Carl David Watson (born January 6, 1941) was a former a professional American football player who played offensive lineman for two seasons for the Boston Patriots.

Biography
Watson is considered one of the best athletes in the history of Eufaula High School where he starred for the Tigers in football and basketball (1954-1958). He played under legendary Eufaula High coaches A. W. "Bill" Buchanan in football (the Tigers record was 27-9 during Watson's playing career at Eufaula) and basketball under Jack Powell where he played on a district championship team during his senior year.  Watson was a two time All-State selection in high school, as a two-way lineman, and was a three time All-SEC performer at Georgia Tech (1959-1963). He was chosen AP lineman of the week in 1961 for his outstanding play against Duke University. In the game, he recorded 12 individual tackles, numerous assists, and a fumble recovery while playing on both sides of the ball. Watson was chosen Most Valuable Lineman in the 1962-1963 Hula Bowl college all-star game and is a member of the All Time Gator Bowl team.

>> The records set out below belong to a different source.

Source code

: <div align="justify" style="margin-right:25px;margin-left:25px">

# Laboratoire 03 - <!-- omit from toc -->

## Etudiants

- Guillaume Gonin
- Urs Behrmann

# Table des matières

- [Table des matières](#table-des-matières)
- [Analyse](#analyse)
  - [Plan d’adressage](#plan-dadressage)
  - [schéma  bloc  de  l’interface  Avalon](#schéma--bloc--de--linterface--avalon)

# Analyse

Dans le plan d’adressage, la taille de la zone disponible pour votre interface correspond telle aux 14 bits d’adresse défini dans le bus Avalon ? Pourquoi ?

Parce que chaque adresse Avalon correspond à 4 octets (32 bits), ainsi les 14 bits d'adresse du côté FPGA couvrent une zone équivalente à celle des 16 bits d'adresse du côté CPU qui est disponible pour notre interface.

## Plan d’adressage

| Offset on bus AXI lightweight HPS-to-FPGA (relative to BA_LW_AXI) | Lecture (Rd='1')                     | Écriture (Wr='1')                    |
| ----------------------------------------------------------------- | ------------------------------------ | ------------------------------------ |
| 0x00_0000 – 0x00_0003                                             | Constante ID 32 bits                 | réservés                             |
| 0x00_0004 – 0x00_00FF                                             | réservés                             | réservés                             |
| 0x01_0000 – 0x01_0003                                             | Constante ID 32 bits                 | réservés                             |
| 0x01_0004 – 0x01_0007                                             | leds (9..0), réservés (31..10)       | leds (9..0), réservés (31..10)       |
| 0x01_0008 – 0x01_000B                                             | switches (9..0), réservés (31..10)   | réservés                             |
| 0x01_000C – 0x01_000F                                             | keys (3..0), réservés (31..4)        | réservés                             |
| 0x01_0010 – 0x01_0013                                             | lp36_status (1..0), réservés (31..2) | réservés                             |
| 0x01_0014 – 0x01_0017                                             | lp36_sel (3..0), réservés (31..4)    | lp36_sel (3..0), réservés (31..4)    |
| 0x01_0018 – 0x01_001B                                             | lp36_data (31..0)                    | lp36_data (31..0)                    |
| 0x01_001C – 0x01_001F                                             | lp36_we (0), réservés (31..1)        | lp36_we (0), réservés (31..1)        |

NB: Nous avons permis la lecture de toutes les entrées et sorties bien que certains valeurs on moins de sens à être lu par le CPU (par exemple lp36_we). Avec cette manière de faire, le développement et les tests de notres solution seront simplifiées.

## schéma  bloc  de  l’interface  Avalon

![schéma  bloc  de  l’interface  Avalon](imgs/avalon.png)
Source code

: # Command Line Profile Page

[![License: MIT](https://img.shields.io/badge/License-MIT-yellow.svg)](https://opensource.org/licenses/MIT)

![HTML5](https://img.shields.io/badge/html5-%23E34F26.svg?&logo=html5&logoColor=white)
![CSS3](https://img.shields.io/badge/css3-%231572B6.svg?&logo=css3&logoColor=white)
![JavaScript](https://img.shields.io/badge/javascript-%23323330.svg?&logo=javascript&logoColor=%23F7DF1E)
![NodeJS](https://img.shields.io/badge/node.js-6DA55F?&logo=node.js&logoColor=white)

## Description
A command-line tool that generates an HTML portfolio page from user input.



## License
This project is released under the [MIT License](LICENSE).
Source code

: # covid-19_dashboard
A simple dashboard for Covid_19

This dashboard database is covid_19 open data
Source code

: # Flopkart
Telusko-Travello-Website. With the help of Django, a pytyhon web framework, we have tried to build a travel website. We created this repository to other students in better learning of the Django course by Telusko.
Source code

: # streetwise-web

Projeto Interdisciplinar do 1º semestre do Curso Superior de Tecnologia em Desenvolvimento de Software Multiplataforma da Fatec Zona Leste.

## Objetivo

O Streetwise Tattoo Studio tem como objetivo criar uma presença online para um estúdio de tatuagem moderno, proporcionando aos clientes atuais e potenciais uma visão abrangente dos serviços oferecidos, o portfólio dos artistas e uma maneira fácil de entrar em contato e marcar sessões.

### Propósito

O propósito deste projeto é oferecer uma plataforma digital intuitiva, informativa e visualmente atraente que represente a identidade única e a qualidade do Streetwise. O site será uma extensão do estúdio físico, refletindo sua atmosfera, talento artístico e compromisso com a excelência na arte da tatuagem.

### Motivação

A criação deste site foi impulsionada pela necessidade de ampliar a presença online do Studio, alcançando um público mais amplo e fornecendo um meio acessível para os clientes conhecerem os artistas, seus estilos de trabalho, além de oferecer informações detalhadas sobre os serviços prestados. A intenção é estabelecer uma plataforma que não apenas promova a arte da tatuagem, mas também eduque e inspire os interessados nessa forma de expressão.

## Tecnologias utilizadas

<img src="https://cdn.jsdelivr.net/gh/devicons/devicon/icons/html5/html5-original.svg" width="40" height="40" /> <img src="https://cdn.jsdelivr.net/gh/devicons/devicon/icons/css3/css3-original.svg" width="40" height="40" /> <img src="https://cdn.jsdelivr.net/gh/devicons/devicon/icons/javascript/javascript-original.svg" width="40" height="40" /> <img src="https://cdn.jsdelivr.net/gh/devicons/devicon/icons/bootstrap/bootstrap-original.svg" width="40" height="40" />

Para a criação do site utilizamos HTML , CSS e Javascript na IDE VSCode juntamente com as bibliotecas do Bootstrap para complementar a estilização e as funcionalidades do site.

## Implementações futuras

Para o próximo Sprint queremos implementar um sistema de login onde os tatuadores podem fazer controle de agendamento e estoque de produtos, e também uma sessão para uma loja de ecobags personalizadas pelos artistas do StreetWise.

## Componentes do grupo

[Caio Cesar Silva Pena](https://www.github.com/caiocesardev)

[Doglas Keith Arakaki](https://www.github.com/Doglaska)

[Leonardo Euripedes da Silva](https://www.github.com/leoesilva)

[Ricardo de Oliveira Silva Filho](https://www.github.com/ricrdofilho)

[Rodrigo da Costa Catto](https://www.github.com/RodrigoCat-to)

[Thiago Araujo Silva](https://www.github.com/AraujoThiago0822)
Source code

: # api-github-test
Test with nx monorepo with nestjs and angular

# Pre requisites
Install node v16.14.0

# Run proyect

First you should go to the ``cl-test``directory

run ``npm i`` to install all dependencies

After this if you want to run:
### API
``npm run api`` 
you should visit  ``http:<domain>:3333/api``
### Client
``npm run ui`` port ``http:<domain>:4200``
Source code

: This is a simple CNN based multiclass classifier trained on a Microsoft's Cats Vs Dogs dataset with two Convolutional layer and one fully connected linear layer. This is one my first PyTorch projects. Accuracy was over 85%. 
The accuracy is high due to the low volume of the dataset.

In 1962, Watson played in one of Georgia Tech's biggest wins in their storied football history. The Bobby Dodd coached Jackets upset Bear Bryant's Alabama Crimson Tide, in Atlanta, on November 14 of that year. The Tide was ranked #1 in the country and led by All-America quarterback Joe Namath. The 7-6 Jackets' victory gave Alabama its only loss of the year and ended the Tide's quest for a second straight national championship in what many Tech fans consider the greatest game ever played at Historic Grant Field.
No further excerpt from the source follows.